■ YOUR ASSIGNMENT ■
Give back every record exactly, images excluded.

■ DATA RECORDS ■
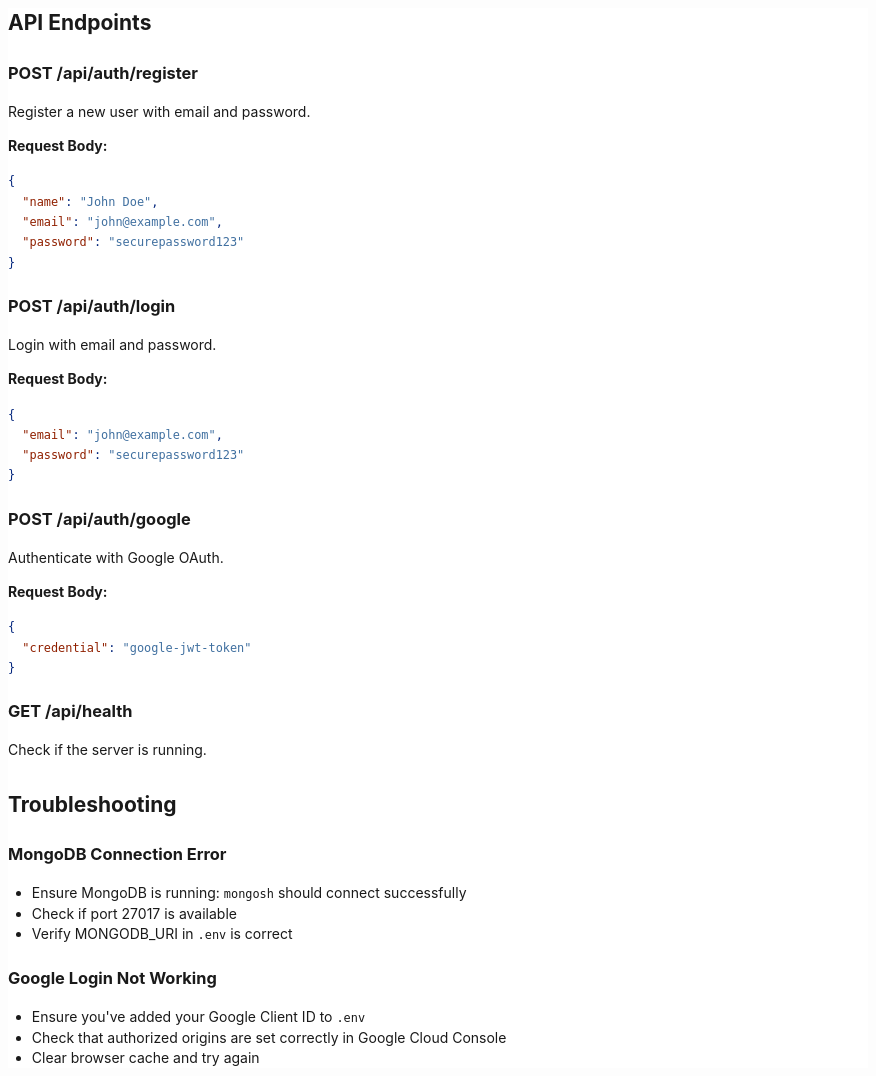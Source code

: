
 ```
```

## API Endpoints

### POST /api/auth/register
Register a new user with email and password.

**Request Body:**
```json
{
  "name": "John Doe",
  "email": "john@example.com",
  "password": "securepassword123"
}
```

### POST /api/auth/login
Login with email and password.

**Request Body:**
```json
{
  "email": "john@example.com",
  "password": "securepassword123"
}
```

### POST /api/auth/google
Authenticate with Google OAuth.

**Request Body:**
```json
{
  "credential": "google-jwt-token"
}
```

### GET /api/health
Check if the server is running.

## Troubleshooting

### MongoDB Connection Error
- Ensure MongoDB is running: `mongosh` should connect successfully
- Check if port 27017 is available
- Verify MONGODB_URI in `.env` is correct

### Google Login Not Working
- Ensure you've added your Google Client ID to `.env`
- Check that authorized origins are set correctly in Google Cloud Console
- Clear browser cache and try again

■ YOUR RESPONSE ■
Source code

:
 ```
```

## API Endpoints

### POST /api/auth/register
Register a new user with email and password.

**Request Body:**
```json
{
  "name": "John Doe",
  "email": "john@example.com",
  "password": "securepassword123"
}
```

### POST /api/auth/login
Login with email and password.

**Request Body:**
```json
{
  "email": "john@example.com",
  "password": "securepassword123"
}
```

### POST /api/auth/google
Authenticate with Google OAuth.

**Request Body:**
```json
{
  "credential": "google-jwt-token"
}
```

### GET /api/health
Check if the server is running.

## Troubleshooting

### MongoDB Connection Error
- Ensure MongoDB is running: `mongosh` should connect successfully
- Check if port 27017 is available
- Verify MONGODB_URI in `.env` is correct

### Google Login Not Working
- Ensure you've added your Google Client ID to `.env`
- Check that authorized origins are set correctly in Google Cloud Console
- Clear browser cache and try again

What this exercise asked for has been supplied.